### Action item
Check every line of the data and copy the ones where "node" appears.

Recorded information Start Marker

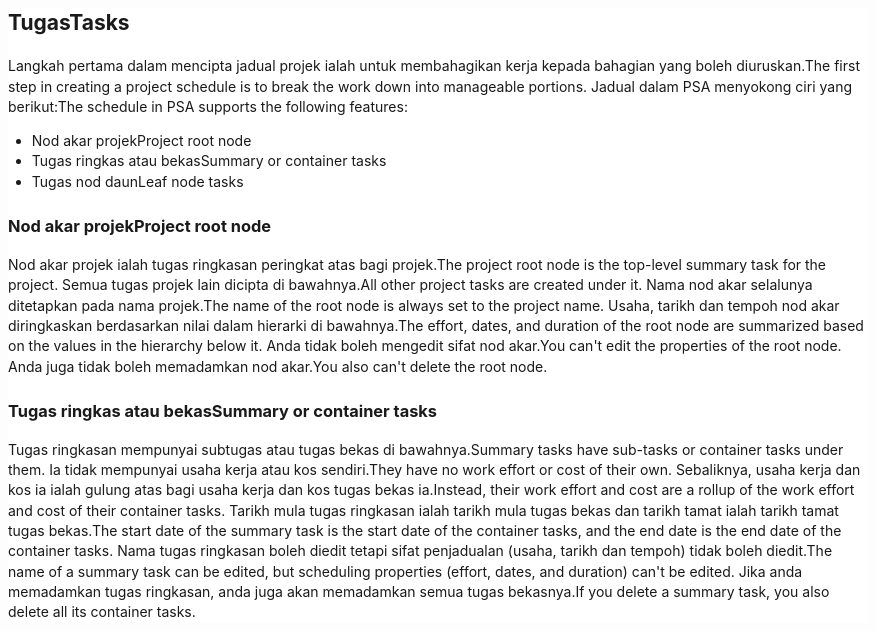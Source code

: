## <a name="tasks"></a><span data-ttu-id="5c8b3-108">Tugas</span><span class="sxs-lookup"><span data-stu-id="5c8b3-108">Tasks</span></span>

<span data-ttu-id="5c8b3-109">Langkah pertama dalam mencipta jadual projek ialah untuk membahagikan kerja kepada bahagian yang boleh diuruskan.</span><span class="sxs-lookup"><span data-stu-id="5c8b3-109">The first step in creating a project schedule is to break the work down into manageable portions.</span></span> <span data-ttu-id="5c8b3-110">Jadual dalam PSA menyokong ciri yang berikut:</span><span class="sxs-lookup"><span data-stu-id="5c8b3-110">The schedule in PSA supports the following features:</span></span>

- <span data-ttu-id="5c8b3-111">Nod akar projek</span><span class="sxs-lookup"><span data-stu-id="5c8b3-111">Project root node</span></span>
- <span data-ttu-id="5c8b3-112">Tugas ringkas atau bekas</span><span class="sxs-lookup"><span data-stu-id="5c8b3-112">Summary or container tasks</span></span>
- <span data-ttu-id="5c8b3-113">Tugas nod daun</span><span class="sxs-lookup"><span data-stu-id="5c8b3-113">Leaf node tasks</span></span>

### <a name="project-root-node"></a><span data-ttu-id="5c8b3-114">Nod akar projek</span><span class="sxs-lookup"><span data-stu-id="5c8b3-114">Project root node</span></span>

<span data-ttu-id="5c8b3-115">Nod akar projek ialah tugas ringkasan peringkat atas bagi projek.</span><span class="sxs-lookup"><span data-stu-id="5c8b3-115">The project root node is the top-level summary task for the project.</span></span> <span data-ttu-id="5c8b3-116">Semua tugas projek lain dicipta di bawahnya.</span><span class="sxs-lookup"><span data-stu-id="5c8b3-116">All other project tasks are created under it.</span></span> <span data-ttu-id="5c8b3-117">Nama nod akar selalunya ditetapkan pada nama projek.</span><span class="sxs-lookup"><span data-stu-id="5c8b3-117">The name of the root node is always set to the project name.</span></span> <span data-ttu-id="5c8b3-118">Usaha, tarikh dan tempoh nod akar diringkaskan berdasarkan nilai dalam hierarki di bawahnya.</span><span class="sxs-lookup"><span data-stu-id="5c8b3-118">The effort, dates, and duration of the root node are summarized based on the values in the hierarchy below it.</span></span> <span data-ttu-id="5c8b3-119">Anda tidak boleh mengedit sifat nod akar.</span><span class="sxs-lookup"><span data-stu-id="5c8b3-119">You can't edit the properties of the root node.</span></span> <span data-ttu-id="5c8b3-120">Anda juga tidak boleh memadamkan nod akar.</span><span class="sxs-lookup"><span data-stu-id="5c8b3-120">You also can't delete the root node.</span></span>

### <a name="summary-or-container-tasks"></a><span data-ttu-id="5c8b3-121">Tugas ringkas atau bekas</span><span class="sxs-lookup"><span data-stu-id="5c8b3-121">Summary or container tasks</span></span> 

<span data-ttu-id="5c8b3-122">Tugas ringkasan mempunyai subtugas atau tugas bekas di bawahnya.</span><span class="sxs-lookup"><span data-stu-id="5c8b3-122">Summary tasks have sub-tasks or container tasks under them.</span></span> <span data-ttu-id="5c8b3-123">Ia tidak mempunyai usaha kerja atau kos sendiri.</span><span class="sxs-lookup"><span data-stu-id="5c8b3-123">They have no work effort or cost of their own.</span></span> <span data-ttu-id="5c8b3-124">Sebaliknya, usaha kerja dan kos ia ialah gulung atas bagi usaha kerja dan kos tugas bekas ia.</span><span class="sxs-lookup"><span data-stu-id="5c8b3-124">Instead, their work effort and cost are a rollup of the work effort and cost of their container tasks.</span></span> <span data-ttu-id="5c8b3-125">Tarikh mula tugas ringkasan ialah tarikh mula tugas bekas dan tarikh tamat ialah tarikh tamat tugas bekas.</span><span class="sxs-lookup"><span data-stu-id="5c8b3-125">The start date of the summary task is the start date of the container tasks, and the end date is the end date of the container tasks.</span></span> <span data-ttu-id="5c8b3-126">Nama tugas ringkasan boleh diedit tetapi sifat penjadualan (usaha, tarikh dan tempoh) tidak boleh diedit.</span><span class="sxs-lookup"><span data-stu-id="5c8b3-126">The name of a summary task can be edited, but scheduling properties (effort, dates, and duration) can't be edited.</span></span> <span data-ttu-id="5c8b3-127">Jika anda memadamkan tugas ringkasan, anda juga akan memadamkan semua tugas bekasnya.</span><span class="sxs-lookup"><span data-stu-id="5c8b3-127">If you delete a summary task, you also delete all its container tasks.</span></span>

Recorded information End Marker

### Solution to this problem
- <span data-ttu-id="5c8b3-111">Nod akar projek</span><span class="sxs-lookup"><span data-stu-id="5c8b3-111">Project root node</span></span>
- <span data-ttu-id="5c8b3-113">Tugas nod daun</span><span class="sxs-lookup"><span data-stu-id="5c8b3-113">Leaf node tasks</span></span>
### <a name="project-root-node"></a><span data-ttu-id="5c8b3-114">Nod akar projek</span><span class="sxs-lookup"><span data-stu-id="5c8b3-114">Project root node</span></span>
<span data-ttu-id="5c8b3-115">Nod akar projek ialah tugas ringkasan peringkat atas bagi projek.</span><span class="sxs-lookup"><span data-stu-id="5c8b3-115">The project root node is the top-level summary task for the project.</span></span> <span data-ttu-id="5c8b3-116">Semua tugas projek lain dicipta di bawahnya.</span><span class="sxs-lookup"><span data-stu-id="5c8b3-116">All other project tasks are created under it.</span></span> <span data-ttu-id="5c8b3-117">Nama nod akar selalunya ditetapkan pada nama projek.</span><span class="sxs-lookup"><span data-stu-id="5c8b3-117">The name of the root node is always set to the project name.</span></span> <span data-ttu-id="5c8b3-118">Usaha, tarikh dan tempoh nod akar diringkaskan berdasarkan nilai dalam hierarki di bawahnya.</span><span class="sxs-lookup"><span data-stu-id="5c8b3-118">The effort, dates, and duration of the root node are summarized based on the values in the hierarchy below it.</span></span> <span data-ttu-id="5c8b3-119">Anda tidak boleh mengedit sifat nod akar.</span><span class="sxs-lookup"><span data-stu-id="5c8b3-119">You can't edit the properties of the root node.</span></span> <span data-ttu-id="5c8b3-120">Anda juga tidak boleh memadamkan nod akar.</span><span class="sxs-lookup"><span data-stu-id="5c8b3-120">You also can't delete the root node.</span></span>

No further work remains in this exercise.